Task objective:
Copy each line below in which the string "хотите" appears.

Given entries:

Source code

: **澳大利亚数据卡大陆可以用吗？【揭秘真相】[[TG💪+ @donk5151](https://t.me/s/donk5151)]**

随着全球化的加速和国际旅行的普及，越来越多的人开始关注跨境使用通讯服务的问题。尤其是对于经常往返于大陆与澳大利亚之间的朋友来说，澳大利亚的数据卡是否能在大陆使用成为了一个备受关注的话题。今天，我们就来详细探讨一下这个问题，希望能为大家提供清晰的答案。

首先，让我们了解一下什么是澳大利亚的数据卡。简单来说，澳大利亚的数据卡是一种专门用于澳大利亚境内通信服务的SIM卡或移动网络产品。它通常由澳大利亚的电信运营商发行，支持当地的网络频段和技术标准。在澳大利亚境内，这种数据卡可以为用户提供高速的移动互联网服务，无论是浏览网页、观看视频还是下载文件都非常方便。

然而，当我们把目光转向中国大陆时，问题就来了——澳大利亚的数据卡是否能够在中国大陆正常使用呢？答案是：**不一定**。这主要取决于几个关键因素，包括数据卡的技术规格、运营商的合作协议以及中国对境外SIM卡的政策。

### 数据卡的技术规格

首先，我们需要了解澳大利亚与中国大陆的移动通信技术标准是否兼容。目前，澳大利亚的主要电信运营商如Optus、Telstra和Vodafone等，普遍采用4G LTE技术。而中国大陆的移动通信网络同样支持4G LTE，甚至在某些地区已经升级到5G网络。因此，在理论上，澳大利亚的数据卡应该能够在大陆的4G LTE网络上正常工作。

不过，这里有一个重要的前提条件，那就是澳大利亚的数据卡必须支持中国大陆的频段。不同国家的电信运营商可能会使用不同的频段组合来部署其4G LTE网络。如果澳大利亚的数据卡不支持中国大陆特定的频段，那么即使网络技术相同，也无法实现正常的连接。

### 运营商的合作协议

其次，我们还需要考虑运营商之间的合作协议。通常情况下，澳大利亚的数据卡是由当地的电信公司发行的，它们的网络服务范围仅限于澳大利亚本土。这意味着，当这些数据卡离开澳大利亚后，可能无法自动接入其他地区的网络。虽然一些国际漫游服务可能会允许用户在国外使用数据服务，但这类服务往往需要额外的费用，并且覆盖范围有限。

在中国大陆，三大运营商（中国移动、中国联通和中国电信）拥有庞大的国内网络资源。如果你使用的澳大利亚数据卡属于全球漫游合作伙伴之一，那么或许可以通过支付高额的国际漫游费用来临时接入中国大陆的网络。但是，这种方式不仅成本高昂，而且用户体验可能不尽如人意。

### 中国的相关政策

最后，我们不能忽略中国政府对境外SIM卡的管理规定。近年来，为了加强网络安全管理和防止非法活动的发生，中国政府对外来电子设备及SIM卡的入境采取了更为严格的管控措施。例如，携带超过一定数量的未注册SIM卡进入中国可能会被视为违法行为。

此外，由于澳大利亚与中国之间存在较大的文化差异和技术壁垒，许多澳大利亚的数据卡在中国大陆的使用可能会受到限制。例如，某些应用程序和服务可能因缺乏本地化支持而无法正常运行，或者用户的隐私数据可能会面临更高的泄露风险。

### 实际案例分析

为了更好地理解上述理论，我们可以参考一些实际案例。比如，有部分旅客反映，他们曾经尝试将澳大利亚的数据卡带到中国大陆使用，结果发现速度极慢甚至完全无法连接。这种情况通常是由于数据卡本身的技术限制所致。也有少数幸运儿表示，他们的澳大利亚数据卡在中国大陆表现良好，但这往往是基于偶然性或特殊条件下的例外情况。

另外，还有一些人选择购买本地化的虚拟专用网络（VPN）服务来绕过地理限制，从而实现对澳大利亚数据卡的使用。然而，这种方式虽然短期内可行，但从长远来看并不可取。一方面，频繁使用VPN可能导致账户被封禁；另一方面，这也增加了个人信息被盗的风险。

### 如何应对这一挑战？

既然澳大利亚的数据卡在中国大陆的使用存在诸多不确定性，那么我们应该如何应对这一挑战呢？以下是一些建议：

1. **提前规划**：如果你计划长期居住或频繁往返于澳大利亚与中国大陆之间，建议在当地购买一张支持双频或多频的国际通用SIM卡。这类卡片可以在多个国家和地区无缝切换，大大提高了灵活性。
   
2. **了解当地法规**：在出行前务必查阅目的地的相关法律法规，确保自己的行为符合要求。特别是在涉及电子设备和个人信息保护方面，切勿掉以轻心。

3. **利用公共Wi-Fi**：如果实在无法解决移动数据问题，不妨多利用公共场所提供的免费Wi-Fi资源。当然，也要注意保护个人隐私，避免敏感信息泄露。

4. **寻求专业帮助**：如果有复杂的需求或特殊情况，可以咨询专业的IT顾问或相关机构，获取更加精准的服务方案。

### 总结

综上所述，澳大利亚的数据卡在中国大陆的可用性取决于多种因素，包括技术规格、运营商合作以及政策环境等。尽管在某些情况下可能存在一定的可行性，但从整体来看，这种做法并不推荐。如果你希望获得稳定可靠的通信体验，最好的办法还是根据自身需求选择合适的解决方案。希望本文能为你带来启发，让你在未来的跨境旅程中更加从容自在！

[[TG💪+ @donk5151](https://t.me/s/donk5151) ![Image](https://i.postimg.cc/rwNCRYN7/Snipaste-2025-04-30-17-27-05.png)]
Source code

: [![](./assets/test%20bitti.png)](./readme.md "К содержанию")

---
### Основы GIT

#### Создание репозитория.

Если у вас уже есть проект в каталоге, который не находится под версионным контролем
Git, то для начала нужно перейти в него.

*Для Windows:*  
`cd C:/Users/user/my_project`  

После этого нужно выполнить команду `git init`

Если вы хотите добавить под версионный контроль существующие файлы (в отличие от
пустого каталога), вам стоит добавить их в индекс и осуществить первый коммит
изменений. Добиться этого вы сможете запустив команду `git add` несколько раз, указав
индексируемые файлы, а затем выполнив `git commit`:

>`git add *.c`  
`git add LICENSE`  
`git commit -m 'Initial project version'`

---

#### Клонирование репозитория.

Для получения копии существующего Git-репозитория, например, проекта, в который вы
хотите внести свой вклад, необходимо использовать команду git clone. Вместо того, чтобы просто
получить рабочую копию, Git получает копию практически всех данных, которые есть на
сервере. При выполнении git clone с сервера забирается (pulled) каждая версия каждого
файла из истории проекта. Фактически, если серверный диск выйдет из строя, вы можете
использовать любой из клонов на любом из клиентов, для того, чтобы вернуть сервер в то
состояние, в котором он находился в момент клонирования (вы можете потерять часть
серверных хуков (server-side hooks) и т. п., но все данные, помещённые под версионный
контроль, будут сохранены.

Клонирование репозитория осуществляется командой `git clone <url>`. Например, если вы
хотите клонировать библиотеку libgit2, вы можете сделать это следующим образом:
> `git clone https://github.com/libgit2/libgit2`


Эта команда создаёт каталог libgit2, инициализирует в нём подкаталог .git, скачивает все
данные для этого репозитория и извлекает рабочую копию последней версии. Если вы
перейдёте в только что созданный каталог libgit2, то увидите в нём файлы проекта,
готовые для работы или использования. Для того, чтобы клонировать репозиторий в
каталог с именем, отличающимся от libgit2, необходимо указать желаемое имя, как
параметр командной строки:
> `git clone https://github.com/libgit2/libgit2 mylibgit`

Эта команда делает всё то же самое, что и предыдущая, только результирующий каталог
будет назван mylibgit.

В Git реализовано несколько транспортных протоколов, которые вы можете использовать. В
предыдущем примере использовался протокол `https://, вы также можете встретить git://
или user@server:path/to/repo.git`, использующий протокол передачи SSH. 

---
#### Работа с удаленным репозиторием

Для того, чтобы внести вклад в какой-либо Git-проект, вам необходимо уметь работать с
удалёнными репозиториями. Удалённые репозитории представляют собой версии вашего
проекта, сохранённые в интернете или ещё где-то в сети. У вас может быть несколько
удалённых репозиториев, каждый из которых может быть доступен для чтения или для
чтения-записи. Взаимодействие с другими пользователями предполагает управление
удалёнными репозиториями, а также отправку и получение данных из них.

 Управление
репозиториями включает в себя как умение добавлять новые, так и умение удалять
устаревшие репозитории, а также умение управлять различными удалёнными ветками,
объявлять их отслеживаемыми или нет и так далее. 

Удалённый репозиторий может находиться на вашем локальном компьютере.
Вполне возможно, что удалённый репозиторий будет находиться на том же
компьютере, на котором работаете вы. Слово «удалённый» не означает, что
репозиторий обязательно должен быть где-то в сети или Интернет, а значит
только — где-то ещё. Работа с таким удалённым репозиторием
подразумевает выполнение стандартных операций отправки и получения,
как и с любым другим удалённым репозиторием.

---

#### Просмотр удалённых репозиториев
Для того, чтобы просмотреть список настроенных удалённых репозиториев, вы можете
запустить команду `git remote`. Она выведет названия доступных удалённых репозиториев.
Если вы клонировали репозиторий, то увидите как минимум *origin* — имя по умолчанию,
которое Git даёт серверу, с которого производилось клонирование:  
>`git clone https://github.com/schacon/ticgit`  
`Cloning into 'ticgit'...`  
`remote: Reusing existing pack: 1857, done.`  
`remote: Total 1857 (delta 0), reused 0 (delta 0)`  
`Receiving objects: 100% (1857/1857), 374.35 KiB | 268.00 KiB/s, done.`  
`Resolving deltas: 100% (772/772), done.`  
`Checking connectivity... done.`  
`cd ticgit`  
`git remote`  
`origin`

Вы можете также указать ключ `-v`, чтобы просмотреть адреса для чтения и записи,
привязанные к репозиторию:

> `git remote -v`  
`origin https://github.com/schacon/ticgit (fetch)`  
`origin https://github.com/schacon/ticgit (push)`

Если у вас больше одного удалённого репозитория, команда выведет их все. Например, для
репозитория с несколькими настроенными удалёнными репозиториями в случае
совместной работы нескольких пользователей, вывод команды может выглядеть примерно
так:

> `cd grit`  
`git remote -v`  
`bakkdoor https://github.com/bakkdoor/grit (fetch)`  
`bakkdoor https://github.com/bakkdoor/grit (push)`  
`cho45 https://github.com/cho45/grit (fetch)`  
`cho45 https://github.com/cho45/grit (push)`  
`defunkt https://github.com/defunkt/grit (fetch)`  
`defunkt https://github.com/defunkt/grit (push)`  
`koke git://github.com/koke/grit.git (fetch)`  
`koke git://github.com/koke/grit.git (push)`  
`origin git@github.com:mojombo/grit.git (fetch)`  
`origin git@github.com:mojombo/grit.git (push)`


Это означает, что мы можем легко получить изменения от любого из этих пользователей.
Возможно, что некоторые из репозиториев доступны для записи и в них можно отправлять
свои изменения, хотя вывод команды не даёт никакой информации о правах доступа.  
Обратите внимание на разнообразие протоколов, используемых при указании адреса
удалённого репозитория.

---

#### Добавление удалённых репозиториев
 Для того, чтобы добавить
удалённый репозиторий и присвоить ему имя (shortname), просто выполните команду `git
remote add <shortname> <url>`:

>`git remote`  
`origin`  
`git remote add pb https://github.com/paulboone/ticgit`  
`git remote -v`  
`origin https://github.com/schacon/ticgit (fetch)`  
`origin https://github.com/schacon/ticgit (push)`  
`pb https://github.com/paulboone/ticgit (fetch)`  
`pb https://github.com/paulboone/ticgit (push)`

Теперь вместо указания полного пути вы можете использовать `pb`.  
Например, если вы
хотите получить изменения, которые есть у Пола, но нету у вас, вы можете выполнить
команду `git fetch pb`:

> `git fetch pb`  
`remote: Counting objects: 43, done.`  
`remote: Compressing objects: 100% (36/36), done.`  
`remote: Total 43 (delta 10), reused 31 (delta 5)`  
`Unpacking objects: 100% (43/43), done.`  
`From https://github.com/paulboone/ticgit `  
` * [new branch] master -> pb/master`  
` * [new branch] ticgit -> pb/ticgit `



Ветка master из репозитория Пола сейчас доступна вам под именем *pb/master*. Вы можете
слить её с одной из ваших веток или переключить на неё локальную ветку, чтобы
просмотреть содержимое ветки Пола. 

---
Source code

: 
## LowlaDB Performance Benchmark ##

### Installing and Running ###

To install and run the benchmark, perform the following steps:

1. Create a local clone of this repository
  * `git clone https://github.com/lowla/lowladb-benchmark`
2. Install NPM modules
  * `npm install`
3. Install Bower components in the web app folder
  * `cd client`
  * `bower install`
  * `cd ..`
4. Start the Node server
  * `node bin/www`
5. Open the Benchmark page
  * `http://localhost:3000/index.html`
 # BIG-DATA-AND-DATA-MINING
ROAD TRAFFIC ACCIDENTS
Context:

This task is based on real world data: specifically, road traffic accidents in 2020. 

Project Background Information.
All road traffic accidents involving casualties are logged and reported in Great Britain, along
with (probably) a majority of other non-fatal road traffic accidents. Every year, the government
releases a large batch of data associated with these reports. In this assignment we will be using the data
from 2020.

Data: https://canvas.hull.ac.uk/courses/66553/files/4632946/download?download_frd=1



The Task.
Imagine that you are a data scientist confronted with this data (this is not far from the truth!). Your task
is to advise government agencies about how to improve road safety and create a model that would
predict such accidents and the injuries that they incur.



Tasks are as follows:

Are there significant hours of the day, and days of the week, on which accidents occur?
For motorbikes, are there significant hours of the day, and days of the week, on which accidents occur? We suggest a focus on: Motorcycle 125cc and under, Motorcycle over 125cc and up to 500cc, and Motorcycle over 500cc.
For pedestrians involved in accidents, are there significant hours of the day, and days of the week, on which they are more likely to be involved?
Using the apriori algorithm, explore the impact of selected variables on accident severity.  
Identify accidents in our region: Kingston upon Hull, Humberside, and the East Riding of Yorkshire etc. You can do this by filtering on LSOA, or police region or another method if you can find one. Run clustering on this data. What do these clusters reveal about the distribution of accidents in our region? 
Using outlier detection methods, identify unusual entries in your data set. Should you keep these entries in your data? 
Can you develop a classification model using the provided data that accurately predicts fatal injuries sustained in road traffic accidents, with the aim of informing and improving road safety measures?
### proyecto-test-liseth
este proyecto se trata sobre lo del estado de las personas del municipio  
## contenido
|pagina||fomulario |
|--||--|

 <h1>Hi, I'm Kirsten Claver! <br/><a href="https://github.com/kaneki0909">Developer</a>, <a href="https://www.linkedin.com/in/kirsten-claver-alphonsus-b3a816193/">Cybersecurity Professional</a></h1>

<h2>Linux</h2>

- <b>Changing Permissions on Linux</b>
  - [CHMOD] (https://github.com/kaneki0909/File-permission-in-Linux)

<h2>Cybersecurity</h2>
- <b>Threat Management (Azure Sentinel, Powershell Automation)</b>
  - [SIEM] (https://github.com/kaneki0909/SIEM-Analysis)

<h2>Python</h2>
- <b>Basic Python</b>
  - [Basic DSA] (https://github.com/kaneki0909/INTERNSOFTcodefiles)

Output for this task:
Если вы хотите добавить под версионный контроль существующие файлы (в отличие от
хотите внести свой вклад, необходимо использовать команду git clone. Вместо того, чтобы просто
хотите клонировать библиотеку libgit2, вы можете сделать это следующим образом:
хотите получить изменения, которые есть у Пола, но нету у вас, вы можете выполнить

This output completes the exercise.